Making money out of art and buttons

By: Victor Anthony V. Silva April 02,2017 - 10:53 PM

Artist Jose Arjune Orbiso quit his job as a manager of a meat processing company to focus on his export business.

Artist Jose Arjune Orbiso quit his job as a manager of a meat processing company to focus on his export business.

An artist and his team of 8 get slice of European market, plan to go local as well

All his life, 41-year-old Jose Arjune Orbiso has loved art.

He finds satisfaction in drawing and photography, taking inspiration for his works from exploring the outdoors, which he also loves doing.

In the last 10 years, he has been flying around the Philippines, taking pictures of scenic tourism spots and the fanfare of local festivals, among others.

Just recently, he and his friends have been going to remote places to capture the life of tribal communities in photographs.

For the past decade as well, Orbiso has been running a business that satisfies his passion for art as well as his desire to help his family and community.

Orbiso, president of the Mandaue City-based IDA Trends and Accessories Exports, Inc., has been designing and producing buttons shipped off to Germany since 2006.

How it started

It all began when, in 2004, Orbiso was introduced by his cousin to a German businesswoman looking for suppliers of buttons from the Philippines.

“The offer was made to my cousin, Lalaine, but she didn’t want to get involved at first because she wasn’t into fashion.
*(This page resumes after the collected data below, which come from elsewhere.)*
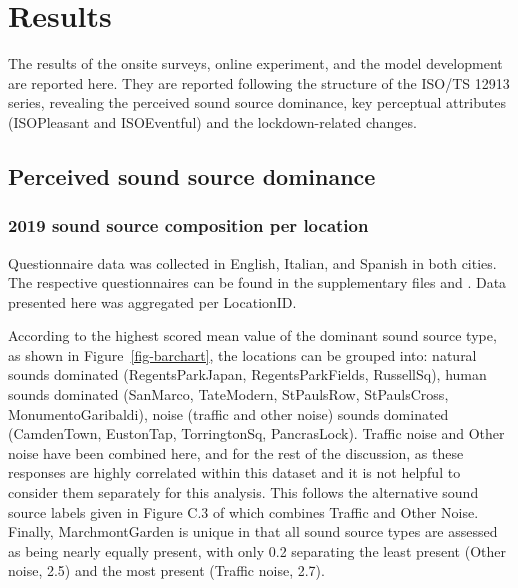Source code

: \documentclass[
  authoryear,
  preprint,
  3p,
  onecolumn]{elsarticle}
\begin{document}
\section{Results}\label{results}

The results of the onsite surveys, online experiment, and the model
development are reported here. They are reported following the structure
of the ISO/TS 12913 series, revealing the perceived sound source
dominance, key perceptual attributes (ISOPleasant and ISOEventful) and
the lockdown-related changes.

\subsection{Perceived sound source
dominance}\label{perceived-sound-source-dominance}

\subsubsection{2019 sound source composition per
location}\label{sound-source-composition-per-location}

Questionnaire data was collected in English, Italian, and Spanish in
both cities. The respective questionnaires can be found in the
supplementary files and \citet{Mitchell2020Soundscape}. Data presented
here was aggregated per LocationID.

According to the highest scored mean value of the dominant sound source
type, as shown in Figure~\ref{fig-barchart}, the locations can be
grouped into: natural sounds dominated (RegentsParkJapan,
RegentsParkFields, RussellSq), human sounds dominated (SanMarco,
TateModern, StPaulsRow, StPaulsCross, MonumentoGaribaldi), noise
(traffic and other noise) sounds dominated (CamdenTown, EustonTap,
TorringtonSq, PancrasLock). Traffic noise and Other noise have been
combined here, and for the rest of the discussion, as these responses
are highly correlated within this dataset and it is not helpful to
consider them separately for this analysis. This follows the alternative
sound source labels given in Figure C.3 of \citet{ISO12913Part2} which
combines Traffic and Other Noise. Finally, MarchmontGarden is unique in
that all sound source types are assessed as being nearly equally
present, with only 0.2 separating the least present (Other noise, 2.5)
and the most present (Traffic noise, 2.7).
\end{document}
She said yes on the condition that I would be a part of it too,” he told Cebu Daily News.

Orbiso said what got him into the business was aside from getting a salary and shares in the company, he would also get to practice his skills in drawing through the creation of button designs.

A business administration degree-holder, Orbiso had been working as a manager at a meat processing company before he took the German’s offer.

He was earning well and could support his family, but he felt like something was holding him back.
“Since I really like fashion and art, I resigned from my job,” said Orbiso.

Customized buttons

Customized buttons

P500K capital

The German investor, 66-year-old Ute Holk, spent at least P500,000 to get the business running.

IDA was formed in 2004, but only started production in 2006 after securing all the suppliers. It was then incorporated in 2008.

The exporter started out in a one-room apartment in Barangay Basak in Mandaue City and moved to Barangay Cabancalan in the same city three years later.

In 2013, the company ventured into manufacturing fashion accessories and home décor as well.

German market

IDA currently employs eight production staff, all of whom have regular status and enjoy social service benefits.

Their products are sent to Germany where these are marketed to clients from all over the world.

Orbiso said what is good about having an exclusive buyer is that the operations of a company is safe, noting that all orders will really come from the exporter.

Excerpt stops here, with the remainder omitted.